### Your task
For each line in the data below that has the word "string", copy that line.

### Information
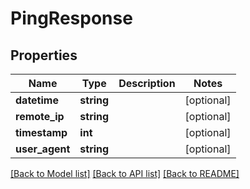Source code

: # PingResponse

## Properties
Name | Type | Description | Notes
------------ | ------------- | ------------- | -------------
**datetime** | **string** |  | [optional] 
**remote_ip** | **string** |  | [optional] 
**timestamp** | **int** |  | [optional] 
**user_agent** | **string** |  | [optional] 

[[Back to Model list]](../README.md#documentation-for-models) [[Back to API list]](../README.md#documentation-for-api-endpoints) [[Back to README]](../README.md)


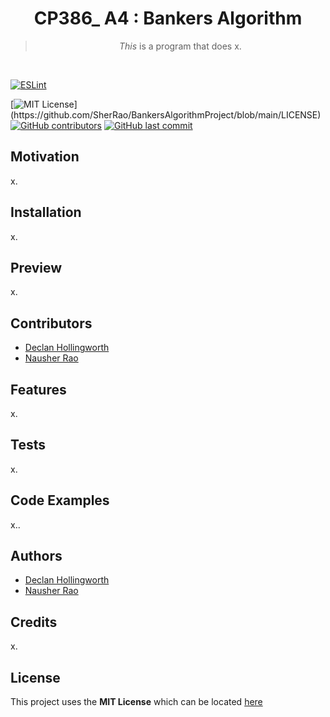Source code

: <h1 align="center"> 
  CP386_ A4 : Bankers Algorithm
</h1>

<blockquote align="center">
  <em>This</em> is a program that does x.
</blockquote>

<br/>

[![ESLint](https://github.com/SherRao/CP-317/actions/workflows/eslint.yml/badge.svg)](https://github.com/SherRao/BankersAlgorithmProject/actions/workflows/eslint.yml)

[![MIT License](https://img.shields.io/apm/l/atomic-design-ui.svg?)](https://github.com/SherRao/BankersAlgorithmProject/blob/main/LICENSE)
[![GitHub contributors](https://img.shields.io/github/contributors/SherRao/BankersAlgorithmProject.svg?style=flat)](https://github.com/SherRao/BankersAlgorithmProject/graphs/contributors)
[![GitHub last commit](https://img.shields.io/github/last-commit/SherRao/BankersAlgorithmProject.svg?style=flat)](https://github.com/SherRao/BankersAlgorithmProject/commits/main)

## Motivation

x.

## Installation

x.

## Preview

x.

## Contributors

- [Declan Hollingworth](https://github.com/wowitsdeclan)<br/>
- [Nausher Rao](https://www.github.com/sherrao)<br/>

## Features

x.

## Tests

x.

## Code Examples

x..

## Authors

- [Declan Hollingworth](https://github.com/wowitsdeclan)<br/>
- [Nausher Rao](https://www.github.com/sherrao)<br/>

## Credits

x.

## License

This project uses the **MIT License** which can be located [here](https://github.com/SherRao/BankersAlgorithmProject/blob/main/LICENSE)

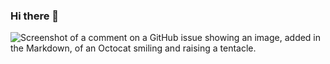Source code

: ### Hi there 👋
![Screenshot of a comment on a GitHub issue showing an image, added in the Markdown, of an Octocat smiling and raising a tentacle.](https://img.freepik.com/vecteurs-libre/mot-bienvenue-personnages-dessins-animes_81522-4207.jpg?w=826&t=st=1708329138~exp=1708329738~hmac=3b5ff0d1f5e26e8a629b7a189c2dd149a1aaf9b513cf28f89e95338d3bf4b7d0)

<!--
**CecDorWEB/CecDorWEB** is a ✨ _special_ ✨ repository because its `README.md` (this file) appears on your GitHub profile.

Here are some ideas to get you started:

- 🔭 I’m currently working on ...
- 🌱 I’m currently learning ...
- 👯 I’m looking to collaborate on ...
- 🤔 I’m looking for help with ...
- 💬 Ask me about ...
- 📫 How to reach me: ...
- 😄 Pronouns: ...
- ⚡ Fun fact: ...
-->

### Result below
**datetime** | **string** |  | [optional] 
**remote_ip** | **string** |  | [optional] 
**user_agent** | **string** |  | [optional] 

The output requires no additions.